Wandering the information superhighway, he came upon the last refuge of civilization, PoFo, the only forum on the internet ...

Political issues and parties in Europe's nation states, the E.U. & Russia.

Moderator: PoFo Europe Mods

Forum rules: No one line posts please. This is an international political discussion forum, so please post in English only.
#14907641
I see, the capitalists have forced the journalists to dupe the public in a secret conspiracy to destroy the working class by importing migrants.

Please note that this conspiracy theory treats journalists and migrants as idiots without agency.

And I am certain that Kaiserschmarrn does not need your help as she is making an argument that is not as ridiculous as yours.
#14907678
Pants-of-dog wrote:I see, the capitalists have forced the journalists to dupe the public in a secret conspiracy to destroy the working class by importing migrants.

Please note that this conspiracy theory treats journalists and migrants as idiots without agency.

And I am certain that Kaiserschmarrn does not need your help as she is making an argument that is not as ridiculous as yours.


I don’t see anything secret about it. Unfortunately, large numbers of people only think what they are told to think. This makes journalists and migrants neither more nor less gullible than others, but the result is the same. Journalist should have the knowledge to tell they are being manipulated, but I see no evidence they are being hired for their knowledge. They are either gutless or ignorant.
#14907748
Pants-of-dog wrote:
My point is very simple.

You are arguing that journalists have an agenda.

I am pointing out that they have no reason or motive for this agenda.

It seems odd to argue that people will engage in long term, complicated, difficult efforts for no apparent reason.

I explained this already but obviously you are not convinced which is not entirely unexpected. If we start going in circles, as the above indicates, I'm not going to repeat myself.

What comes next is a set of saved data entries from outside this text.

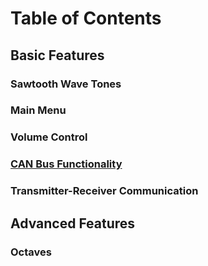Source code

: # Table of Contents
## Basic Features
### Sawtooth Wave Tones

### Main Menu
### Volume Control
### [CAN Bus Functionality](https://github.com/Hongsworth/ES-synth-starter/blob/master/canbus.md)
### Transmitter-Receiver Communication

## Advanced Features
### Octaves
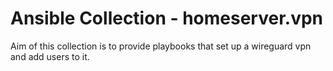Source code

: # Ansible Collection - homeserver.vpn

Aim of this collection is to provide playbooks that set up a wireguard vpn and add users to it.
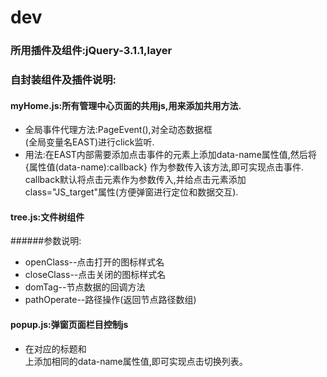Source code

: # dev
### 所用插件及组件:jQuery-3.1.1,layer
### 自封装组件及插件说明:
#### myHome.js:所有管理中心页面的共用js,用来添加共用方法.
  
  * 全局事件代理方法:PageEvent(),对全动态数据框<div id="ui-layout-center">(全局变量名EAST)进行click监听.
  * 用法:在EAST内部需要添加点击事件的元素上添加data-name属性值,然后将 {属性值(data-name):callback} 作为参数传入该方法,即可实现点击事件.  
callback默认将点击元素作为参数传入,并给点击元素添加class="JS_target"属性(方便弹窗进行定位和数据交互).
  
#### tree.js:文件树组件
######参数说明:  
  * openClass--点击打开的图标样式名
  * closeClass--点击关闭的图标样式名
  * domTag--节点数据的回调方法
  * pathOperate--路径操作(返回节点路径数组)
  
#### popup.js:弹窗页面栏目控制js
  * 在对应的标题<a>和<div class="pop_tab">上添加相同的data-name属性值,即可实现点击切换列表。
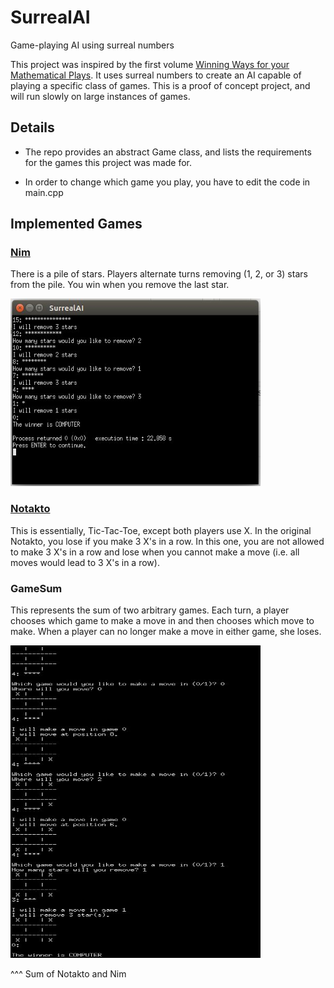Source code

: # SurrealAI
Game-playing AI using surreal numbers 

This project was inspired by the first volume [Winning Ways for your Mathematical Plays](https://www.amazon.com/Winning-Ways-Your-Mathematical-Plays/dp/1568811306). It uses surreal numbers to create an AI capable of playing a specific class of games. This is a proof of concept project, and will run slowly on large instances of games.

## Details
* The repo provides an abstract Game class, and lists the requirements for the games this project was made for. 

* In order to change which game you play, you have to edit the code in main.cpp

## Implemented Games
### [Nim](https://www.wikiwand.com/en/Nim)
There is a pile of stars. Players alternate turns removing (1, 2, or 3) stars from the pile. You win when you remove the last star.

<img src="https://github.com/NivenT/SurrealAI/blob/master/screenshots/capture.jpg" alt="Screenshot" width="400" height="300"/>

### [Notakto](http://www.counterwavegames.com/notakto/)
This is essentially, Tic-Tac-Toe, except both players use X. In the original Notakto, you lose if you make 3 X's in a row. In this one, you are not allowed to make 3 X's in a row and lose when you cannot make a move (i.e. all moves would lead to 3 X's in a row).

### GameSum
This represents the sum of two arbitrary games. Each turn, a player chooses which game to make a move in and then chooses which move to make. When a player can no longer make a move in either game, she loses.

<img src="https://github.com/NivenT/SurrealAI/blob/master/screenshots/capture2.jpg" alt="Screenshot" width="400" height="500"/>

^^^ Sum of Notakto and Nim
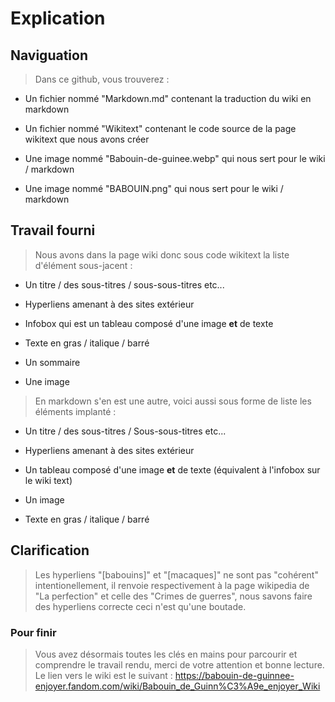 # Explication

## Naviguation

> Dans ce github, vous trouverez :


* Un fichier nommé "Markdown.md" contenant la traduction du wiki en markdown

* Un fichier nommé "Wikitext" contenant le code source de la page wikitext que nous avons créer

* Une image nommé "Babouin-de-guinee.webp" qui nous sert pour le wiki / markdown

* Une image nommé "BABOUIN.png" qui nous sert pour le wiki / markdown


## Travail fourni

> Nous avons dans la page wiki donc sous code wikitext la liste d'élément sous-jacent :

* Un titre /  des sous-titres / sous-sous-titres etc...

* Hyperliens amenant à des sites extérieur

* Infobox qui est un tableau composé d'une image **et** de texte

* Texte en gras / italique / barré

* Un sommaire

* Une image

> En markdown s'en est une autre, voici aussi sous forme de liste les éléments implanté :

* Un titre / des sous-titres / Sous-sous-titres etc...

* Hyperliens amenant à des sites extérieur

* Un tableau composé d'une image **et** de texte (équivalent à l'infobox sur le wiki text)

* Un image

* Texte en gras / italique / barré

## Clarification

> Les hyperliens "[babouins]" et "[macaques]" ne sont pas "cohérent" intentionellement, il renvoie respectivement à la page wikipedia de "La perfection" et celle des "Crimes de guerres", nous savons faire des hyperliens correcte ceci n'est qu'une boutade.

### Pour finir

> Vous avez désormais toutes les clés en mains pour parcourir et comprendre le travail rendu, merci de votre attention et bonne lecture.
> Le lien vers le wiki est le suivant : https://babouin-de-guinnee-enjoyer.fandom.com/wiki/Babouin_de_Guinn%C3%A9e_enjoyer_Wiki
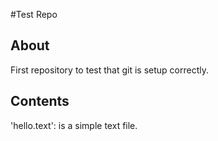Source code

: #Test Repo

## About
First repository to test that git is setup correctly.

## Contents
'hello.text': is a simple text file.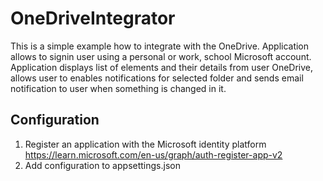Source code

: # OneDriveIntegrator

This is a simple example how to integrate with the OneDrive. Application allows to signin user using a personal or work, school Microsoft account.
Application displays list of elements and their details from user OneDrive, allows user to enables notifications for selected folder and sends email notification to user when something is changed in it.

## Configuration 
1. Register an application with the Microsoft identity platform https://learn.microsoft.com/en-us/graph/auth-register-app-v2
2. Add configuration to appsettings.json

Pants-of-dog wrote:Why would anyone need an agenda to point out that the migrants are both economic migrants and refugees?

I never claimed that one had to have an agenda either. You are always quick to point out logical fallacies but you are among the worst posters when it comes to straw men. Would you stop making up positions which I have never assumed?
#14908050
We could agree on that if we looked at it in isolation and if that conflation in terms was the only issue.

Going back to the refugee crisis, where this was most obvious and blatant to any neutral observer, the term refugees was used even during the first half of 2015 when the majority of asylum seekers originated from the Balkans and weren't fleeing anything. The FAZ, a self described centre-right publication, explained at the time that they were fleeing crappy conditions in their own countries. It also claimed at one stage that people were fleeing Hungary. If guess that makes them refugees for people with left wing sensibilities. The publicly funded TV channels also had one soppy and emotional piece after the other in their news segments. It's probably only dumb right-wingers like myself who expect news to be factual. Overall, as mentioned before, the reporting had an overwhelmingly positive spin.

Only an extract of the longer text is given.